*TASK STATEMENT*. In the listing below, every entry should be duplicated exactly.

*DATASET*.
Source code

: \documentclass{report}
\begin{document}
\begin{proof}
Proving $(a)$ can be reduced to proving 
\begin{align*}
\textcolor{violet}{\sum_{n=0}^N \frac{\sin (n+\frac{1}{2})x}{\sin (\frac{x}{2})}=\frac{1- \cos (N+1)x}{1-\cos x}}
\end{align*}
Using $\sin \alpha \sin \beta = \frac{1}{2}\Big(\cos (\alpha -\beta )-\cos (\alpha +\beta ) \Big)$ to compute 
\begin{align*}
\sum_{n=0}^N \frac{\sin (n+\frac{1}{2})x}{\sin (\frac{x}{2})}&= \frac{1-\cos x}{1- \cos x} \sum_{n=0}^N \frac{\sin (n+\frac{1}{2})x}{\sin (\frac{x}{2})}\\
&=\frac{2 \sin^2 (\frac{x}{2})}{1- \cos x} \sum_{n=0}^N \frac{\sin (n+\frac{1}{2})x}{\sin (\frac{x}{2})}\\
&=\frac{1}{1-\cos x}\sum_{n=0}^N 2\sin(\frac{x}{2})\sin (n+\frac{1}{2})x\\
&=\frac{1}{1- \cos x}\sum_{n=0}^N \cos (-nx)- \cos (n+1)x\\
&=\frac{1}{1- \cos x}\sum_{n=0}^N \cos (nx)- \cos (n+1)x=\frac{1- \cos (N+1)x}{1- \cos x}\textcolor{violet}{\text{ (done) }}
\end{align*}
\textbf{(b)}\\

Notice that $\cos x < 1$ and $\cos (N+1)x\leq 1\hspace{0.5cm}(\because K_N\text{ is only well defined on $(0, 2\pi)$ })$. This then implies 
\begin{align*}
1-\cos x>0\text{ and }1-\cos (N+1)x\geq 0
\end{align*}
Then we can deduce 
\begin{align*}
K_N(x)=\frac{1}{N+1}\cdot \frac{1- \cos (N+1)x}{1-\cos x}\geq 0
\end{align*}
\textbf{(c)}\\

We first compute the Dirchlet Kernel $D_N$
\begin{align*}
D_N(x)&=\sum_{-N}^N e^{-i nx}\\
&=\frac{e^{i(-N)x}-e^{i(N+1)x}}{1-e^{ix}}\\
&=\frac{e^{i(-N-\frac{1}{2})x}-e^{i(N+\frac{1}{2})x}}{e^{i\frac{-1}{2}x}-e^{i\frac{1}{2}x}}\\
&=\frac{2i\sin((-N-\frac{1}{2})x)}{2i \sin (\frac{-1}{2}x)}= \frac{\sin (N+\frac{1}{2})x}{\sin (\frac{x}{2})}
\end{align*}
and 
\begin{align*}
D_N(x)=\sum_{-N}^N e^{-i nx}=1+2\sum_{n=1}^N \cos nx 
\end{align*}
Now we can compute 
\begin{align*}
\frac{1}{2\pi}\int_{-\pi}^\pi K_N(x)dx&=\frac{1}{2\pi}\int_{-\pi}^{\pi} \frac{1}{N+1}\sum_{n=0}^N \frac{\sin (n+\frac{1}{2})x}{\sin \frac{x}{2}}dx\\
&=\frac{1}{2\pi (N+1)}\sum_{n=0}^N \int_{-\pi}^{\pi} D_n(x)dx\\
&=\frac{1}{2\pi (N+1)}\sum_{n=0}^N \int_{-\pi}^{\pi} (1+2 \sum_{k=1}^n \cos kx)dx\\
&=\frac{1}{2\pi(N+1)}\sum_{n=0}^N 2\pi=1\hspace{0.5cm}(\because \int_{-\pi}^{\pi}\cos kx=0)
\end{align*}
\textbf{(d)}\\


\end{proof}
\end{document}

*WRITTEN ANSWER*.
Source code

: \documentclass{report}
\begin{document}
\begin{proof}
Proving $(a)$ can be reduced to proving 
\begin{align*}
\textcolor{violet}{\sum_{n=0}^N \frac{\sin (n+\frac{1}{2})x}{\sin (\frac{x}{2})}=\frac{1- \cos (N+1)x}{1-\cos x}}
\end{align*}
Using $\sin \alpha \sin \beta = \frac{1}{2}\Big(\cos (\alpha -\beta )-\cos (\alpha +\beta ) \Big)$ to compute 
\begin{align*}
\sum_{n=0}^N \frac{\sin (n+\frac{1}{2})x}{\sin (\frac{x}{2})}&= \frac{1-\cos x}{1- \cos x} \sum_{n=0}^N \frac{\sin (n+\frac{1}{2})x}{\sin (\frac{x}{2})}\\
&=\frac{2 \sin^2 (\frac{x}{2})}{1- \cos x} \sum_{n=0}^N \frac{\sin (n+\frac{1}{2})x}{\sin (\frac{x}{2})}\\
&=\frac{1}{1-\cos x}\sum_{n=0}^N 2\sin(\frac{x}{2})\sin (n+\frac{1}{2})x\\
&=\frac{1}{1- \cos x}\sum_{n=0}^N \cos (-nx)- \cos (n+1)x\\
&=\frac{1}{1- \cos x}\sum_{n=0}^N \cos (nx)- \cos (n+1)x=\frac{1- \cos (N+1)x}{1- \cos x}\textcolor{violet}{\text{ (done) }}
\end{align*}
\textbf{(b)}\\

Notice that $\cos x < 1$ and $\cos (N+1)x\leq 1\hspace{0.5cm}(\because K_N\text{ is only well defined on $(0, 2\pi)$ })$. This then implies 
\begin{align*}
1-\cos x>0\text{ and }1-\cos (N+1)x\geq 0
\end{align*}
Then we can deduce 
\begin{align*}
K_N(x)=\frac{1}{N+1}\cdot \frac{1- \cos (N+1)x}{1-\cos x}\geq 0
\end{align*}
\textbf{(c)}\\

We first compute the Dirchlet Kernel $D_N$
\begin{align*}
D_N(x)&=\sum_{-N}^N e^{-i nx}\\
&=\frac{e^{i(-N)x}-e^{i(N+1)x}}{1-e^{ix}}\\
&=\frac{e^{i(-N-\frac{1}{2})x}-e^{i(N+\frac{1}{2})x}}{e^{i\frac{-1}{2}x}-e^{i\frac{1}{2}x}}\\
&=\frac{2i\sin((-N-\frac{1}{2})x)}{2i \sin (\frac{-1}{2}x)}= \frac{\sin (N+\frac{1}{2})x}{\sin (\frac{x}{2})}
\end{align*}
and 
\begin{align*}
D_N(x)=\sum_{-N}^N e^{-i nx}=1+2\sum_{n=1}^N \cos nx 
\end{align*}
Now we can compute 
\begin{align*}
\frac{1}{2\pi}\int_{-\pi}^\pi K_N(x)dx&=\frac{1}{2\pi}\int_{-\pi}^{\pi} \frac{1}{N+1}\sum_{n=0}^N \frac{\sin (n+\frac{1}{2})x}{\sin \frac{x}{2}}dx\\
&=\frac{1}{2\pi (N+1)}\sum_{n=0}^N \int_{-\pi}^{\pi} D_n(x)dx\\
&=\frac{1}{2\pi (N+1)}\sum_{n=0}^N \int_{-\pi}^{\pi} (1+2 \sum_{k=1}^n \cos kx)dx\\
&=\frac{1}{2\pi(N+1)}\sum_{n=0}^N 2\pi=1\hspace{0.5cm}(\because \int_{-\pi}^{\pi}\cos kx=0)
\end{align*}
\textbf{(d)}\\


\end{proof}
\end{document}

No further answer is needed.